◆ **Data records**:
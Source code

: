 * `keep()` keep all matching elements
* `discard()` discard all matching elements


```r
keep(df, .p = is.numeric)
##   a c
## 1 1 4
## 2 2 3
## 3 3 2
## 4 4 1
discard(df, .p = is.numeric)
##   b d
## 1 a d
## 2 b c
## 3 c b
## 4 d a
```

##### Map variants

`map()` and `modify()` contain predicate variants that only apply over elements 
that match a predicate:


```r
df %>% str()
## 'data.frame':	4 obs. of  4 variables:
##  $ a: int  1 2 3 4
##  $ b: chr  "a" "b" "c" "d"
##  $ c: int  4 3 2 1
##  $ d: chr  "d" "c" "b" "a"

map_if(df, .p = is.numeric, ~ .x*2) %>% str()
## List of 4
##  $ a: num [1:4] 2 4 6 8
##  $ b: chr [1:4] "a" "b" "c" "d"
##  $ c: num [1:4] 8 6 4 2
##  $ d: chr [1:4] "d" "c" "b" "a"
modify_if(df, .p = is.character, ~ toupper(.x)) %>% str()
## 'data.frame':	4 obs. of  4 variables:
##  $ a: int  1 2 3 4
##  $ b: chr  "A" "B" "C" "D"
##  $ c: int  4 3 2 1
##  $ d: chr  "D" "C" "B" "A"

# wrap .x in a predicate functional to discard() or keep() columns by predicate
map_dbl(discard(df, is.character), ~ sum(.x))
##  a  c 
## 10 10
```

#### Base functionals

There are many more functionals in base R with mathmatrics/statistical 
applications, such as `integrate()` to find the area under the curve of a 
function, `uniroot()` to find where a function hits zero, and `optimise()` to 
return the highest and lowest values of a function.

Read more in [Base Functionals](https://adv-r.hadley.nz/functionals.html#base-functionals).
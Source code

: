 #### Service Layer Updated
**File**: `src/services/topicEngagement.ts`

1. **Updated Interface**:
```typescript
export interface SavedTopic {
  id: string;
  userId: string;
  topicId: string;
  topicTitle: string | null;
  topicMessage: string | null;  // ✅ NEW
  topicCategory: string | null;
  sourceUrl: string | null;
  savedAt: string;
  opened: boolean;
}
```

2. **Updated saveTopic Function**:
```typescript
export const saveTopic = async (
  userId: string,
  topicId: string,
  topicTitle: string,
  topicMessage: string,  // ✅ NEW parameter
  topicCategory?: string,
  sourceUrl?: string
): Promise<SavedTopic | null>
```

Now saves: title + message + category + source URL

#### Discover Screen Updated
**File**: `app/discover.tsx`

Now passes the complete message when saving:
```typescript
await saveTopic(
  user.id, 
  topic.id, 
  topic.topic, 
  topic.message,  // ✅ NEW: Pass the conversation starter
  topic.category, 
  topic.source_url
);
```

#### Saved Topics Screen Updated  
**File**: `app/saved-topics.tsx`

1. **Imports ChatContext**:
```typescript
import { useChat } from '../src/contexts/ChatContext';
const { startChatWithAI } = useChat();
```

◆ **YOUR OBJECTIVE**: The lines above that hold the string "null" are to be located and copied.

◆ **RESULT OF THE EXERCISE**:
  topicTitle: string | null;
  topicMessage: string | null;  // ✅ NEW
  topicCategory: string | null;
  sourceUrl: string | null;
): Promise<SavedTopic | null>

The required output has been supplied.